■ **Source texts of formatted documents**:
== Segment start ==

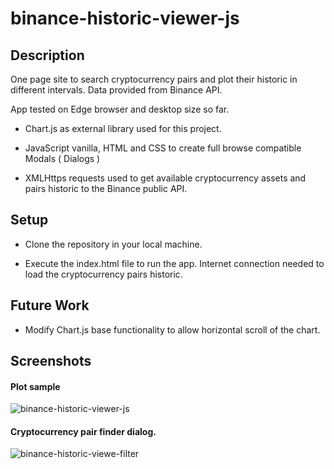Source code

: # binance-historic-viewer-js

## Description
One page site to search cryptocurrency pairs and plot their historic in different intervals.
Data provided from Binance API.

App tested on Edge browser and desktop size so far.

- Chart.js as external library used for this project.
 
- JavaScript vanilla, HTML and CSS to create full browse compatible Modals ( Dialogs )

- XMLHttps requests used to get available cryptocurrency assets and pairs historic to the Binance public API.

## Setup

- Clone the repository in your local machine.

- Execute the index.html file to run the app. Internet connection needed to load the cryptocurrency pairs historic.

## Future Work
- Modify Chart.js base functionality to allow horizontal scroll of the chart.

## Screenshots

#### Plot sample

![binance-historic-viewer-js](https://user-images.githubusercontent.com/36393143/189504583-124ab19c-b977-41db-8891-e49af71ff6d3.png)

#### Cryptocurrency pair finder dialog.

![binance-historic-viewe-filter](https://user-images.githubusercontent.com/36393143/189505352-ce5c6530-8de5-478c-a7eb-bfcececb86c0.png)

== Segment end ==

In the records above, locate every line with the string "viewer" and copy it.

: # binance-historic-viewer-js
![binance-historic-viewer-js](https://user-images.githubusercontent.com/36393143/189504583-124ab19c-b977-41db-8891-e49af71ff6d3.png)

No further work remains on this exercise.